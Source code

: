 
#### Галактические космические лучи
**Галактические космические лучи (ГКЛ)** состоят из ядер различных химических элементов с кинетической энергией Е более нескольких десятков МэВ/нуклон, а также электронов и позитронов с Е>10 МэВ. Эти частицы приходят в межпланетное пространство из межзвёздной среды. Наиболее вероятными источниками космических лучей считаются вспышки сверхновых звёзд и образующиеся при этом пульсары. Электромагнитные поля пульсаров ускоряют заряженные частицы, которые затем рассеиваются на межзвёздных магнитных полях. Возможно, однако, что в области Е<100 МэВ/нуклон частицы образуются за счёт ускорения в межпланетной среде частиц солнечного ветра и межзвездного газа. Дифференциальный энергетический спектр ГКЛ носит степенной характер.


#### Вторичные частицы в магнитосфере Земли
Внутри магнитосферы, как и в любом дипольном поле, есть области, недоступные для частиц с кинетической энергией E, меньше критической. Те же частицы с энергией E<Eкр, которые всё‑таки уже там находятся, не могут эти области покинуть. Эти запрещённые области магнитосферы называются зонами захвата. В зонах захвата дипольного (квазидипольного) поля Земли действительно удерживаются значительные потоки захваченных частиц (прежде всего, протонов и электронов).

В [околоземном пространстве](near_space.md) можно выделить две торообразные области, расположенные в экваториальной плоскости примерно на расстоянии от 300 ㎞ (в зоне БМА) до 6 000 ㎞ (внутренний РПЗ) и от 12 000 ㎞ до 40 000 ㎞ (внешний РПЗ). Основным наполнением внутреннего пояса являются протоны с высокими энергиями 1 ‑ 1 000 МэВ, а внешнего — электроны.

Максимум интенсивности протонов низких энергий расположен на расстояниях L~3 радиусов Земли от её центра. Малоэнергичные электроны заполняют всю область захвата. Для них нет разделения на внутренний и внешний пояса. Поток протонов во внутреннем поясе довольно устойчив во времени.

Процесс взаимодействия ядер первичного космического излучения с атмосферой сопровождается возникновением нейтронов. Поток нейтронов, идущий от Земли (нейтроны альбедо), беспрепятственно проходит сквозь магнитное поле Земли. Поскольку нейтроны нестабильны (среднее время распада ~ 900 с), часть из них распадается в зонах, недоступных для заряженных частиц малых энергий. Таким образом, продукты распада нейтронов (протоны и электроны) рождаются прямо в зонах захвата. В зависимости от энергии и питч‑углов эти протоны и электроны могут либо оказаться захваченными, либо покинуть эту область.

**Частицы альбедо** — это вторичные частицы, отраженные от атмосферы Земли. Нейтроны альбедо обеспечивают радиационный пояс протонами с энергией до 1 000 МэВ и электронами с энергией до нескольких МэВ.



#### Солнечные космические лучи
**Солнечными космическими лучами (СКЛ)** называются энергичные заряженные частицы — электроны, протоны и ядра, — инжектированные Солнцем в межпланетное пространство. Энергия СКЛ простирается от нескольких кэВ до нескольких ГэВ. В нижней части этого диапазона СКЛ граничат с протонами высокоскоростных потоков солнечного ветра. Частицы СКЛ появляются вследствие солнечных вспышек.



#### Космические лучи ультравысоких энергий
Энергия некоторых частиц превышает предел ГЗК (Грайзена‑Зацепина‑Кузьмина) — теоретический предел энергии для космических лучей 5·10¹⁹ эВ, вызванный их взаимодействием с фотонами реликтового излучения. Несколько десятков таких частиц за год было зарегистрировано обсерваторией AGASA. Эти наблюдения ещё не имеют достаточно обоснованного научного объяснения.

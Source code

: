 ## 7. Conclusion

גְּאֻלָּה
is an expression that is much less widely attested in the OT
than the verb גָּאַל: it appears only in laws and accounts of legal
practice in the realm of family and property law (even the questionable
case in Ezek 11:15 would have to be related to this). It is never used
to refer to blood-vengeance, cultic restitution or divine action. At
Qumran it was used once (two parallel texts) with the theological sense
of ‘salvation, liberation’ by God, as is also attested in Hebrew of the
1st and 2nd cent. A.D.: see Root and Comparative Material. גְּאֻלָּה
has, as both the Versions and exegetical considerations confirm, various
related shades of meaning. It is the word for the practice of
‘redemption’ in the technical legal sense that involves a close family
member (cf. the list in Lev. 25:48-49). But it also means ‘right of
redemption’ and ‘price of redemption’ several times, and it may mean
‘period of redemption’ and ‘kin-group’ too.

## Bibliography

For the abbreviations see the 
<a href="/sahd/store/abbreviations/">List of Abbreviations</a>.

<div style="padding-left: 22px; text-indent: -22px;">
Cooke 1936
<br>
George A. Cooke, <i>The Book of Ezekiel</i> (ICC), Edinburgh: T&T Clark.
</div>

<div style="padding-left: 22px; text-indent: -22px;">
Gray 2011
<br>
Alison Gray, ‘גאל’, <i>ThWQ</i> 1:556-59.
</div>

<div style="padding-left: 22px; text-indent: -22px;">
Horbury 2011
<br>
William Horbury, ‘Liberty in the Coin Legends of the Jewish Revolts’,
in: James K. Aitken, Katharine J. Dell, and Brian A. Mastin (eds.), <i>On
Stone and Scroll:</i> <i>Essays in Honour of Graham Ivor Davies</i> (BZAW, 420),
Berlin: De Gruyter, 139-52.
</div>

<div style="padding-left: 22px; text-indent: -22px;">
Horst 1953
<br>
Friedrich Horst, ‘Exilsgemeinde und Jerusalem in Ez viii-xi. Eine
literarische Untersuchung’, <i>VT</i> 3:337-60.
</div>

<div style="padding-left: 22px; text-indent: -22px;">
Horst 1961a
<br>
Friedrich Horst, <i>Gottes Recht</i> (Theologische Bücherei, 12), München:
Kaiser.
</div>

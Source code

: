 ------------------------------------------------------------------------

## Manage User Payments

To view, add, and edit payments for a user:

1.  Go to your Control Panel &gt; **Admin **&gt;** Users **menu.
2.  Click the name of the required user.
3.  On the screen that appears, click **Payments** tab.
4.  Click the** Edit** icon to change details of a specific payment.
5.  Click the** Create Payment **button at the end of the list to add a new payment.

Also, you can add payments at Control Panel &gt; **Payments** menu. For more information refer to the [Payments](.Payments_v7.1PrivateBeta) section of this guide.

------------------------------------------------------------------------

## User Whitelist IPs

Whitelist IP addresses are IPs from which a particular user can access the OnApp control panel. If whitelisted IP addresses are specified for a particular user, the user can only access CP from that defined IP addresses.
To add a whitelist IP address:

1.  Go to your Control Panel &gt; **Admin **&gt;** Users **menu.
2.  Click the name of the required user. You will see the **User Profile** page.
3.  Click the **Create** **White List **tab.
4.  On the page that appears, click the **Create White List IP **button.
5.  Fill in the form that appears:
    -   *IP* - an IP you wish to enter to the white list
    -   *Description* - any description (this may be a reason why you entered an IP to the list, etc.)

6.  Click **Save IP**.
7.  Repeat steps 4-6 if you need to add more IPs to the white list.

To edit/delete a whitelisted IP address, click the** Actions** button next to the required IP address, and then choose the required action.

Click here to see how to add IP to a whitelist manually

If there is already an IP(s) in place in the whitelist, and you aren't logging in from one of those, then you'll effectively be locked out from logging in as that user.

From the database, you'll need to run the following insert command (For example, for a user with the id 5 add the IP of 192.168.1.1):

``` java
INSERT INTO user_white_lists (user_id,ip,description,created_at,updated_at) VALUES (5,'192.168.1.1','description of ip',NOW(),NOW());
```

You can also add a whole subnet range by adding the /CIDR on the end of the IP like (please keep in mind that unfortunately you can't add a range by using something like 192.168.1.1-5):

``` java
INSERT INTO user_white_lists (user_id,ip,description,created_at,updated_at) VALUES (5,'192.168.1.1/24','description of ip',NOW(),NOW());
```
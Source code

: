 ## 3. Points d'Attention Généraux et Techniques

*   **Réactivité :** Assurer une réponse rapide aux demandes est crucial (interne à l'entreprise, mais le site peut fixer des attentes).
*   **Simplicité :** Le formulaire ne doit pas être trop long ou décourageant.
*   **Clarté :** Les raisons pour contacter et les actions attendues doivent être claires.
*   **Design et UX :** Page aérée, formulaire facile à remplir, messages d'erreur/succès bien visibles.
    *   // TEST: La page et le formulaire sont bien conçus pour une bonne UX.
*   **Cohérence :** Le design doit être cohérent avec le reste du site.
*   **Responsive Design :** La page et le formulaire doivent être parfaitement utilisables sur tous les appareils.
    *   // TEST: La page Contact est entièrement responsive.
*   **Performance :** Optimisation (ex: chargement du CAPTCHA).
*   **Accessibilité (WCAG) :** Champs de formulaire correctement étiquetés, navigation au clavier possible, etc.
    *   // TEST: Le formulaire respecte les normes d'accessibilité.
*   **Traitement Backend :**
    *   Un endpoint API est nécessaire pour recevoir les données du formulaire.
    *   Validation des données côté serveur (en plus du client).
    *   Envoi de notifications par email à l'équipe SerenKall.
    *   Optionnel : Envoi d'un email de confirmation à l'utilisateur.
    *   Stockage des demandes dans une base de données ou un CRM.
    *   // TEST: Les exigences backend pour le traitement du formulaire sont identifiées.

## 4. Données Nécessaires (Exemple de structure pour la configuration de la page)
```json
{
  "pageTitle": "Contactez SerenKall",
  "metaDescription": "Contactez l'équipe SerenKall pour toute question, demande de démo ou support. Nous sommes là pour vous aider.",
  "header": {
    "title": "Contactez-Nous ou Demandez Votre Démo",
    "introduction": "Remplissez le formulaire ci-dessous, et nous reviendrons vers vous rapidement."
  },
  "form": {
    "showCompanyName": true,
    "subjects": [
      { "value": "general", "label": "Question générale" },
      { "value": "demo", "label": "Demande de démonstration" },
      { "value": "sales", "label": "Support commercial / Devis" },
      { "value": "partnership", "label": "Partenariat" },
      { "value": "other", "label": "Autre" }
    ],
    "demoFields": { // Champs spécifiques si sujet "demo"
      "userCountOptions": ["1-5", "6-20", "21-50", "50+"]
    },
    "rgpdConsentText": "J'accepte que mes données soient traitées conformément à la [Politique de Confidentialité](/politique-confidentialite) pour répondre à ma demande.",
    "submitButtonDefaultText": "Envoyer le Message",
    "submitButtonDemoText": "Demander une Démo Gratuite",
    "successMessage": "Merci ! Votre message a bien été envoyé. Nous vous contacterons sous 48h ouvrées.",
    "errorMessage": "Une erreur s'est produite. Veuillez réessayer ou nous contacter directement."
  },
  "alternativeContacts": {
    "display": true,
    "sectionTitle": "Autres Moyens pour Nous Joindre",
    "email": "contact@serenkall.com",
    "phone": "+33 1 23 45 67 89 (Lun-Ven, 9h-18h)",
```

**About this task:** Return only the part of the records above that opens with the line containing "To add a whitelist" and closes with the line containing "IP to the list, etc.)", ends included.

**Answer to this problem:**
To add a whitelist IP address:

1.  Go to your Control Panel &gt; **Admin **&gt;** Users **menu.
2.  Click the name of the required user. You will see the **User Profile** page.
3.  Click the **Create** **White List **tab.
4.  On the page that appears, click the **Create White List IP **button.
5.  Fill in the form that appears:
    -   *IP* - an IP you wish to enter to the white list
    -   *Description* - any description (this may be a reason why you entered an IP to the list, etc.)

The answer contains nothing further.